'Mi piace' is Italian, and generally one of the first expressions the Italian language student learns. The usual translation of 'mi piace' is 'I like'; the guidebooks are full of such handy expressions as 'Mi piace il caffé', 'Mi piace la musica italiana', etc. However, this translation is not entirely accurate, for reasons that will soon become clear.

'Piace' comes from the verb 'piacere'. The translation of this verb is 'to please' (hence in formal situations, 'piacere' is used as a greeting: roughly, 'pleased to meet you').

The 'mi' at the beginning of the expression does not mean 'I'. It indicates that the verb to follow is being used reflexively, and that the subject of that reflection is the speaker.

So, to take an example:

Mi piace il caffé
Usual translation: I like coffee.
Literal translation: Super-caffeinated shots of the most powerful espresso in the world pleases me.
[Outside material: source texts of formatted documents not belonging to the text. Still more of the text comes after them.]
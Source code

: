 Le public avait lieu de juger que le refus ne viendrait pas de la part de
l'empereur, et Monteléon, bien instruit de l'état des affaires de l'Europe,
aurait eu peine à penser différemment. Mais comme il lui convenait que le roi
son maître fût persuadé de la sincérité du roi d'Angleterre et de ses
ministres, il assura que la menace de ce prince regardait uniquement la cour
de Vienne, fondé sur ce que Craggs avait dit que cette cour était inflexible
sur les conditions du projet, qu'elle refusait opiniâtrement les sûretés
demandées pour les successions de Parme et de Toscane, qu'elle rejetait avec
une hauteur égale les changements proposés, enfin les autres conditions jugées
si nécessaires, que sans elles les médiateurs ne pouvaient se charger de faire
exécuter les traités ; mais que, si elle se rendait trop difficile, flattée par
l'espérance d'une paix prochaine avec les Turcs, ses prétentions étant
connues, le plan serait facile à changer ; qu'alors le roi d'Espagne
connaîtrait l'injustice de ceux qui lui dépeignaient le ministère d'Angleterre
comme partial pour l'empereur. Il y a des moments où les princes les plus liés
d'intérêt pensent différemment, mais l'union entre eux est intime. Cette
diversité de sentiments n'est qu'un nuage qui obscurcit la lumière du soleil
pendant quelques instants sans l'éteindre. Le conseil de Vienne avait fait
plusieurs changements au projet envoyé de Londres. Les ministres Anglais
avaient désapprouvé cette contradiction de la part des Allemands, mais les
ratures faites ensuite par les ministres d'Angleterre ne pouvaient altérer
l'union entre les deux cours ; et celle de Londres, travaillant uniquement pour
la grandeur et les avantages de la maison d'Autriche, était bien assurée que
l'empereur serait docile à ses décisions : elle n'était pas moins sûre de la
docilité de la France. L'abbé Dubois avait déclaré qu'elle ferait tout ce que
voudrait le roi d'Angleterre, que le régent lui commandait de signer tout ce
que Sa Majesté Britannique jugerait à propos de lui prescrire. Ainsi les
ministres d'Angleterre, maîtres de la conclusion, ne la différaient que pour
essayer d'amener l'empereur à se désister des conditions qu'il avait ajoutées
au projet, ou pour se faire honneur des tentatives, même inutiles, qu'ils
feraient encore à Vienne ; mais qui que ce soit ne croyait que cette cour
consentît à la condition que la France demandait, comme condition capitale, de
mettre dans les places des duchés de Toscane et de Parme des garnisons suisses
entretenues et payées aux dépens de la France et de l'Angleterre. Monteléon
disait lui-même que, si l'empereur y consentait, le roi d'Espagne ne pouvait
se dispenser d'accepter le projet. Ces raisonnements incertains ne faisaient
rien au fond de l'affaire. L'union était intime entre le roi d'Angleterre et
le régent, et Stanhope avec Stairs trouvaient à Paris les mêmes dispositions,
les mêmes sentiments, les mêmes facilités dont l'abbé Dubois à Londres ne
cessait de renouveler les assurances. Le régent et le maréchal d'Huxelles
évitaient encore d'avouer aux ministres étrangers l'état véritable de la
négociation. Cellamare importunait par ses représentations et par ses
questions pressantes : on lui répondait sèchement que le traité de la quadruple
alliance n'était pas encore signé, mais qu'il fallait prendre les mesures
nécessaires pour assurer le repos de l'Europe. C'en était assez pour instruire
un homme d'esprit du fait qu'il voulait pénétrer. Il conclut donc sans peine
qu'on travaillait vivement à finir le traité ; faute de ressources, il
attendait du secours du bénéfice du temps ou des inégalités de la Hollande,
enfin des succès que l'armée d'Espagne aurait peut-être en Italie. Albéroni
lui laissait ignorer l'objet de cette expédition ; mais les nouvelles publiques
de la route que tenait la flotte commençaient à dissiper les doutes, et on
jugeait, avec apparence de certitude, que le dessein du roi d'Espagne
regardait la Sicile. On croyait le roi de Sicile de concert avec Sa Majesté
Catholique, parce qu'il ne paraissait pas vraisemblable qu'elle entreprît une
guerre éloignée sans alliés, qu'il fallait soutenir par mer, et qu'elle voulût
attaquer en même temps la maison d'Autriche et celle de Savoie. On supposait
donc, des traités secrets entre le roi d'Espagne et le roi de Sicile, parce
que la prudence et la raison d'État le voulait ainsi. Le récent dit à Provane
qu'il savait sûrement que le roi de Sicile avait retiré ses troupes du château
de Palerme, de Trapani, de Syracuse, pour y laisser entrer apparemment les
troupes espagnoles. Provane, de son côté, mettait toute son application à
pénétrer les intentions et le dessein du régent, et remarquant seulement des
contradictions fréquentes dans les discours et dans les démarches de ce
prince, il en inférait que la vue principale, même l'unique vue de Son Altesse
The important point is that while in English, liking something is expressed as an action performed by the speaker (I like Dem Bones), in Italian this is reversed (Dem Bones pleases me). Within the English language, this just makes you sound pretty self-centred...

Obviously, during day-to-day usage, this variation makes little or no difference. Still, I find it an interesting and subtle shift.

One last thing to remember: The slightly more advanced student of Italian, who has yet to realise the subtleties of 'mi piace', is inclined to say 'mi piaco' (using the normal present tense first person conjugation). This, of course, means 'I please myself'.

Note: The original translation, given to me by an Italian native speaker, translated 'piacere' as 'to pleasure'. Obviously, this gave the write-up much more room for amusing pipe-links, but I've chosen to swap giggles for accuracy. Shame. I still find it an interesting difference between the English and Italian languages though.